Getting observability into a distributed system

admin

Published: 2 years ago

New dashboards to help you troubleshoot in a new holistic way

Table of Contents

Get observability into a distributed system

FusionReactor is evolving from APM to an observability platform that allows you to get observability into a distributed system. This means that we will be offering a more holistic view of distributed services with support for far more languages through OpenTelemetry.

To demonstrate our distributed tracing capability we have built a simple e-commerce application.

We have built a store application

Frontend with 3 replicas – Lucee
An order processor with 2 replicas – Java using Otel instead of the native FusionReactor agent
Shipping processor with 1 replica – Node using Otel
Inventory processor with 2 replicas – Go using Otel
Single MySQL database and a Kafka event bus

So to summarize we have a shop app, build in a variety of languages connected to a single database and a data bus.
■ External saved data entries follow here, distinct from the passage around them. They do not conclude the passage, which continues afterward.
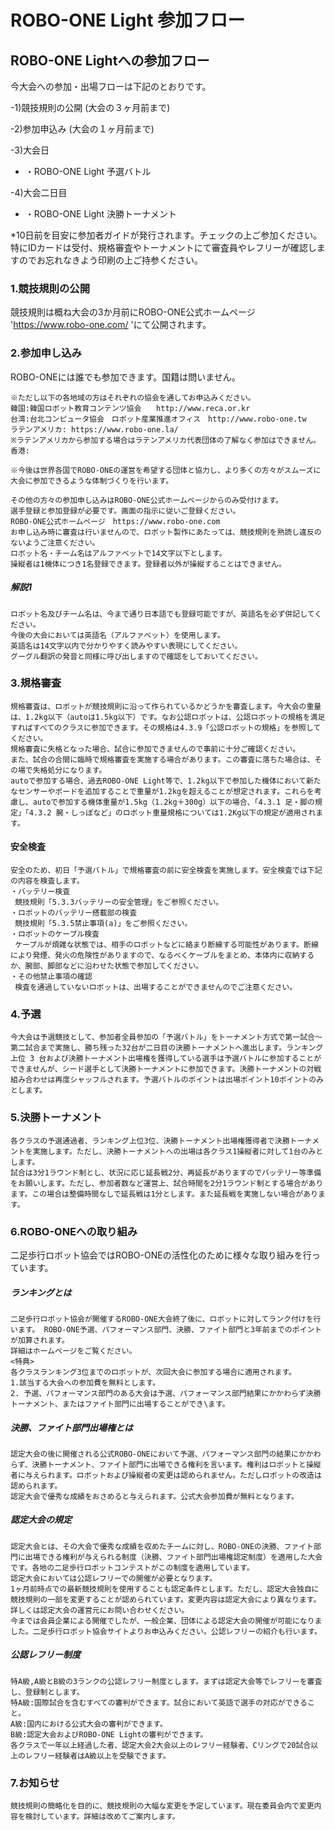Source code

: # ROBO-ONE Light 参加フロー

## ROBO-ONE Lightへの参加フロー

今大会への参加・出場フローは下記のとおりです。

-1)競技規則の公開 (大会の３ヶ月前まで)

-2)参加申込み (大会の１ヶ月前まで)

-3)大会日

  - ・ROBO-ONE Light 予選バトル

-4)大会二日目

  - ・ROBO-ONE Light 決勝トーナメント

*10日前を目安に参加者ガイドが発行されます。チェックの上ご参加ください。特にIDカードは受付、規格審査やトーナメントにて審査員やレフリーが確認しますのでお忘れなきよう印刷の上ご持参ください。

### 1.競技規則の公開

競技規則は概ね大会の3か月前にROBO-ONE公式ホームページ 'https://www.robo-one.com/ 'にて公開されます。

### 2.参加申し込み

ROBO-ONEには誰でも参加できます。国籍は問いません。
```
※ただし以下の各地域の方はそれぞれの協会を通してお申込みください。
韓国:韓国ロボット教育コンテンツ協会　　http://www.reca.or.kr
台湾:台北コンピュータ協会　ロボット産業推進オフィス　http://www.robo-one.tw
ラテンアメリカ: https://www.robo-one.la/　
※ラテンアメリカから参加する場合はラテンアメリカ代表団体の了解なく参加はできません。
香港:

※今後は世界各国でROBO-ONEの運営を希望する団体と協力し、より多くの方々がスムーズに大会に参加できるような体制づくりを行います。

その他の方々の参加申し込みはROBO-ONE公式ホームページからのみ受付けます。
選手登録と参加登録が必要です。画面の指示に従いご登録ください。
ROBO-ONE公式ホームページ　https://www.robo-one.com
お申し込み時に審査は行いませんので、ロボット製作にあたっては、競技規則を熟読し違反のないようご注意ください。
ロボット名・チーム名はアルファベットで14文字以下とします。
操縦者は1機体につき1名登録できます。登録者以外が操縦することはできません。
```
##### 解説1
```
ロボット名及びチーム名は、今まで通り日本語でも登録可能ですが、英語名を必ず併記してください。
今後の大会においては英語名（アルファベット）を使用します。
英語名は14文字以内で分かりやすく読みやすい表現にしてください。
グーグル翻訳の発音と同様に呼び出しますので確認をしておいてください。
```

### 3.規格審査
```
規格審査は、ロボットが競技規則に沿って作られているかどうかを審査します。今大会の重量は、1.2kg以下（autoは1.5kg以下）です。なお公認ロボットは、公認ロボットの規格を満足すればすべてのクラスに参加できます。その規格は4.3.9「公認ロボットの規格」を参照してください。
規格審査に失格となった場合、試合に参加できませんので事前に十分ご確認ください。
また、試合の合間に臨時で規格審査を実施する場合があります。この審査に落ちた場合は、その場で失格処分になります。
autoで参加する場合、過去ROBO-ONE Light等で、1.2kg以下で参加した機体において新たなセンサーやボードを追加することで重量が1.2kgを超えることが想定されます。これらを考慮し、autoで参加する機体重量が1.5kg（1.2kg＋300g）以下の場合、「4.3.1 足・脚の規定」「4.3.2 腕・しっぽなど」のロボット重量規格については1.2Kg以下の規定が適用されます。
```
#### 安全検査
```
安全のため、初日「予選バトル」で規格審査の前に安全検査を実施します。安全検査では下記の内容を検査します。
・バッテリー検査
 競技規則「5.3.3バッテリーの安全管理」をご参照ください。
・ロボットのバッテリー搭載部の検査
 競技規則「5.3.5禁止事項(a)」をご参照ください。
・ロボットのケーブル検査
 ケーブルが煩雑な状態では、相手のロボットなどに絡まり断線する可能性があります。断線により発煙、発火の危険性がありますので、なるべくケーブルをまとめ、本体内に収納するか、腕部、脚部などに沿わせた状態で参加してください。
・その他禁止事項の確認
 検査を通過していないロボットは、出場することができませんのでご注意ください。
```
### 4.予選
```
今大会は予選競技として、参加者全員参加の「予選バトル」をトーナメント方式で第一試合～第二試合まで実施し、勝ち残った32台が二日目の決勝トーナメントへ進出します。ランキング上位 3 台および決勝トーナメント出場権を獲得している選手は予選バトルに参加することができませんが、シード選手として決勝トーナメントに参加できます。決勝トーナメントの対戦組み合わせは再度シャッフルされます。予選バトルのポイントは出場ポイント10ポイントのみとします。
```

### 5.決勝トーナメント
```
各クラスの予選通過者、ランキング上位3位、決勝トーナメント出場権獲得者で決勝トーナメントを実施します。ただし、決勝トーナメントへの出場は各クラス1操縦者に対して1台のみとします。
試合は3分1ラウンド制とし、状況に応じ延長戦2分、再延長がありますのでバッテリー等準備をお願いします。ただし、参加者数など運営上、試合時間を2分1ラウンド制とする場合があります。この場合は整備時間なしで延長戦は1分とします。また延長戦を実施しない場合があります。
```

### 6.ROBO-ONEへの取り組み

二足歩行ロボット協会ではROBO-ONEの活性化のために様々な取り組みを行っています。

##### ランキングとは
```
二足歩行ロボット協会が開催するROBO-ONE大会終了後に、ロボットに対してランク付けを行います。 ROBO-ONE予選、パフォーマンス部門、決勝、ファイト部門と3年前までのポイントが加算されます。 
詳細はホームページをご覧ください。
<特典>
各クラスランキング3位までのロボットが、次回大会に参加する場合に適用されます。
1.該当する大会への参加費を無料とします。
2. 予選、パフォーマンス部門のある大会は予選、パフォーマンス部門結果にかかわらず決勝トーナメント、またはファイト部門に出場することができ\ます。
```
##### 決勝、ファイト部門出場権とは
```
認定大会の後に開催される公式ROBO-ONEにおいて予選、パフォーマンス部門の結果にかかわらず、決勝トーナメント、ファイト部門に出場できる権利を言います。権利はロボットと操縦者に与えられます。ロボットおよび操縦者の変更は認められません。ただしロボットの改造は認められます。
認定大会で優秀な成績をおさめると与えられます。公式大会参加費が無料となります。
```
##### 認定大会の規定
```
認定大会とは、その大会で優秀な成績を収めたチームに対し、ROBO-ONEの決勝、ファイト部門に出場できる権利が与えられる制度（決勝、ファイト部門出場権認定制度）を適用した大会です。各地の二足歩行ロボットコンテストがこの制度を適用しています。
認定大会においては公認レフリーでの開催が必要となります。
1ヶ月前時点での最新競技規則を使用することも認定条件とします。ただし、認定大会独自に競技規則の一部を変更することが認められています。変更内容は認定大会により異なります。詳しくは認定大会の運営元にお問い合わせください。
今までは会員企業による開催でしたが、一般企業、団体による認定大会の開催が可能になりました。二足歩行ロボット協会サイトよりお申込みください。公認レフリーの紹介も行います。
```
##### 公認レフリー制度
```
特A級,A級とB級の3ランクの公認レフリー制度とします。まずは認定大会等でレフリーを審査し、登録制とします。
特A級:国際試合を含むすべての審判ができます。試合において英語で選手の対応ができること。
A級:国内における公式大会の審判ができます。
B級:認定大会およびROBO-ONE Lightの審判ができます。
各クラスで一年以上経過した者、認定大会2大会以上のレフリー経験者、Cリングで20試合以上のレフリー経験者はA級以上を受験できます。
```

### 7.お知らせ
```
競技規則の簡略化を目的に、競技規則の大幅な変更を予定しています。現在委員会内で変更内容を検討しています。詳細は改めてご案内します。
```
Observability from a modern distributed architecture

Ingest external systems and combine them with your application data for a true end to end view of your application and your microservices.
Distributed tracing – holistic view of all traces across your entire system
Log Monitoring – combining FR logs with other logs that you capture
Expanded metrics allow you to use metrics from your other systems with FR metrics
Language support – 12 languages and growing

What is monitored in a current transaction?

So here we can see, that we have a call to our products page in our store app. You can see that it has two sub transaction,

It has a JDBC select
That we are using an API – but we can’t tell what it does

As soon as the trace goes to an external system we lose the context of the trace. The trace ends when it leaves our system. We just get a timestamp of when it leaves our system and when it returns again. What we don’t have is the detail of what happened in the external system.

Getting observability into a distributed system, FusionReactor

Why is distributed tracing better?

Distributed tracing gives you end to end tracing. It allows you to follow the trace from your application, through external services and back again.

Moving to the new FusionReactor Explorer UI

In the UI you can see all of your services, your span routes and your span names

And that’s because the trace context ends at this point. It’s not passed forward to the next trace where it can all be linked together. And that’s where distributed tracing and using tracing rather than transactions gives us a benefit. So with tracing currently, I do need to utilize our new Explore UI.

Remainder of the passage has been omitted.